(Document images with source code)
-=-=-

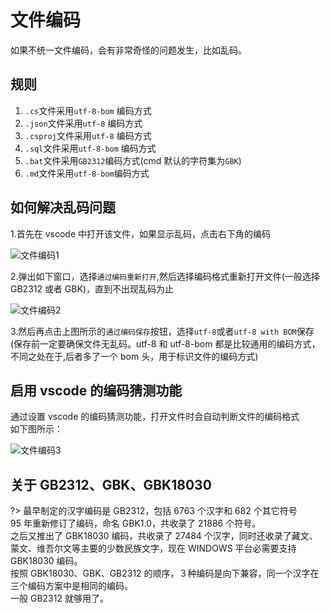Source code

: ﻿# 文件编码

如果不统一文件编码，会有非常奇怪的问题发生，比如乱码。

## 规则

1. `.cs`文件采用`utf-8-bom` 编码方式
2. `.json`文件采用`utf-8` 编码方式
3. `.csproj`文件采用`utf-8` 编码方式
4. `.sql`文件采用`utf-8-bom` 编码方式
5. `.bat`文件采用`GB2312`编码方式(cmd 默认的字符集为`GBK`)
6. `.md`文件采用`utf-8-bom`编码方式

## 如何解决乱码问题

1.首先在 vscode 中打开该文件，如果显示乱码，点击右下角的编码

![文件编码1](../../img/文件编码1.png ":size=50%")

2.弹出如下窗口，选择`通过编码重新打开`,然后选择编码格式重新打开文件(一般选择 GB2312 或者 GBK)，直到不出现乱码为止

![文件编码2](../../img/文件编码2.png ":size=50%")

3.然后再点击上图所示的`通过编码保存`按钮，选择`utf-8`或者`utf-8 with BOM`保存(保存前一定要确保文件无乱码。utf-8 和 utf-8-bom 都是比较通用的编码方式，不同之处在于,后者多了一个 bom 头，用于标识文件的编码方式)

## 启用 vscode 的编码猜测功能

通过设置 vscode 的编码猜测功能，打开文件时会自动判断文件的编码格式  
如下图所示：

![文件编码3](../../img/文件编码3.png ":size=50%")

## 关于 GB2312、GBK、GBK18030

?> 最早制定的汉字编码是 GB2312，包括 6763 个汉字和 682 个其它符号  
95 年重新修订了编码，命名 GBK1.0，共收录了 21886 个符号。  
之后又推出了 GBK18030 编码，共收录了 27484 个汉字，同时还收录了藏文、蒙文、维吾尔文等主要的少数民族文字，现在 WINDOWS 平台必需要支持 GBK18030 编码。  
按照 GBK18030、GBK、GB2312 的顺序，３种编码是向下兼容，同一个汉字在三个编码方案中是相同的编码。  
一般 GB2312 就够用了。
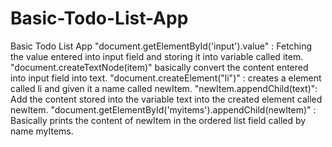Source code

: # Basic-Todo-List-App
Basic Todo List App
"document.getElementById('input').value" : Fetching the value entered into input field and storing it into variable called item.
"document.createTextNode(item)" basically convert the content entered into input field into text.
"document.createElement("li")" : creates a element called li and given it a name called newItem.
"newItem.appendChild(text)": Add the content stored into the variable text into the created element called newItem.
"document.getElementById('myitems').appendChild(newItem)" : Basically prints the content of newItem in the ordered list field called by name myItems.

-=-=-

WHAT YOU SHOULD DO: List every line above that contains the word "共收录了".

TASK OUTPUT:
95 年重新修订了编码，命名 GBK1.0，共收录了 21886 个符号。  
之后又推出了 GBK18030 编码，共收录了 27484 个汉字，同时还收录了藏文、蒙文、维吾尔文等主要的少数民族文字，现在 WINDOWS 平台必需要支持 GBK18030 编码。  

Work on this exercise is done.